Lideranças indígenas ressaltam que não existe uma separação rígida entre natureza e espiritualidade. Pajés, curadores e sábios das aldeias são reconhecidos como cientistas, pois observam, testam, interpretam e transmitem conhecimentos que sustentam práticas há séculos.
Muitos povos são capazes de prever mudanças climáticas locais ao observar insetos, aves, ventos e ciclos naturais. Outras comunidades dominam técnicas de queima controlada que reduzem incêndios florestais e manejam sistemas agrícolas diversos que preservam a fertilidade do solo sem depender de insumos industriais.
Na Amazônia e em outros biomas brasileiros, esse conhecimento guia decisões cotidianas sobre caça, coleta, plantio, água e saúde, reunindo dados empíricos e valores culturais sobre cuidado, reciprocidade e equilíbrio com o território.

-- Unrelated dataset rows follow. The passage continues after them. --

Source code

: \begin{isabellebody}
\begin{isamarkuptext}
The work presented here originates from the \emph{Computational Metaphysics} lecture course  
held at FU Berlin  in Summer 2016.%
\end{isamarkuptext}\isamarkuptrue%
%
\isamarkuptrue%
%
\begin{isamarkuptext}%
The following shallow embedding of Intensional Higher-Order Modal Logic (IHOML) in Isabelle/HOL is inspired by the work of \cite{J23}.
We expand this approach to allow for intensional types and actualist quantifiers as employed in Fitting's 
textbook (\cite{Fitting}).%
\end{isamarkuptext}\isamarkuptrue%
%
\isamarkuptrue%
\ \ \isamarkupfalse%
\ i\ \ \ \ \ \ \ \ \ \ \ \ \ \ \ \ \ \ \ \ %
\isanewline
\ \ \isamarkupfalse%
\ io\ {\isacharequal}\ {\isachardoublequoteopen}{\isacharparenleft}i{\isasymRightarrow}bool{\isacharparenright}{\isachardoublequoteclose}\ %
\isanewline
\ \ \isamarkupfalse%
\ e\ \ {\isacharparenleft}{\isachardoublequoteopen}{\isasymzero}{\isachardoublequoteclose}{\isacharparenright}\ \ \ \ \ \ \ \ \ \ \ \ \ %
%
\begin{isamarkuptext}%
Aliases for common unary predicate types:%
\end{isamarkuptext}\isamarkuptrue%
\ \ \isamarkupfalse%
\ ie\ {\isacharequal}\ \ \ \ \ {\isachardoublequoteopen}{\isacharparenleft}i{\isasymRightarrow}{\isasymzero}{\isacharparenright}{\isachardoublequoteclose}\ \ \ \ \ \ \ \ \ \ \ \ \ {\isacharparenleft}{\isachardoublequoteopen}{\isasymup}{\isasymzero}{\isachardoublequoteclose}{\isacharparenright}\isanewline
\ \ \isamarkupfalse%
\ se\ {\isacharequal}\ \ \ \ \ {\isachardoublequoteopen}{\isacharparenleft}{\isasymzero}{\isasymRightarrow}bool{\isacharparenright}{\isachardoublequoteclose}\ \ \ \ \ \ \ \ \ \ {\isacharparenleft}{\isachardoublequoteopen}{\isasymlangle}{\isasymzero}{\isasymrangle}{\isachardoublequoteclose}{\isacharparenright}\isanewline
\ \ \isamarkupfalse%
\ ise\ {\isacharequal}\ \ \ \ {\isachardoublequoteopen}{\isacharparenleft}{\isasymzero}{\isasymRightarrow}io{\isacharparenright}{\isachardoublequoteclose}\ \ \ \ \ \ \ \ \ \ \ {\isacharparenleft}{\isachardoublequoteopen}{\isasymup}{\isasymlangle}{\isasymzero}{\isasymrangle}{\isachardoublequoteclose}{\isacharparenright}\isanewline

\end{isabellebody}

Ciência indígena: base da conservação ambiental
A ciência indígena oferece ferramentas concretas para adaptação climática, conservação ambiental e construção de modelos de desenvolvimento que respeitem limites ecológicos. Mais do que isso: ela amplia nossa compreensão sobre o que significa viver em equilíbrio com a natureza.
Como lembra Cristina Potiguara, este conhecimento não precisa ser legitimado, mas compreendido, respeitado e praticado. Em um momento em que a Amazônia ocupa o centro das discussões globais, reconhecer a ciência indígena é reconhecer que soluções fundamentais para o futuro já existem — e vêm sendo aplicadas há séculos pelos povos que mais protegem a floresta.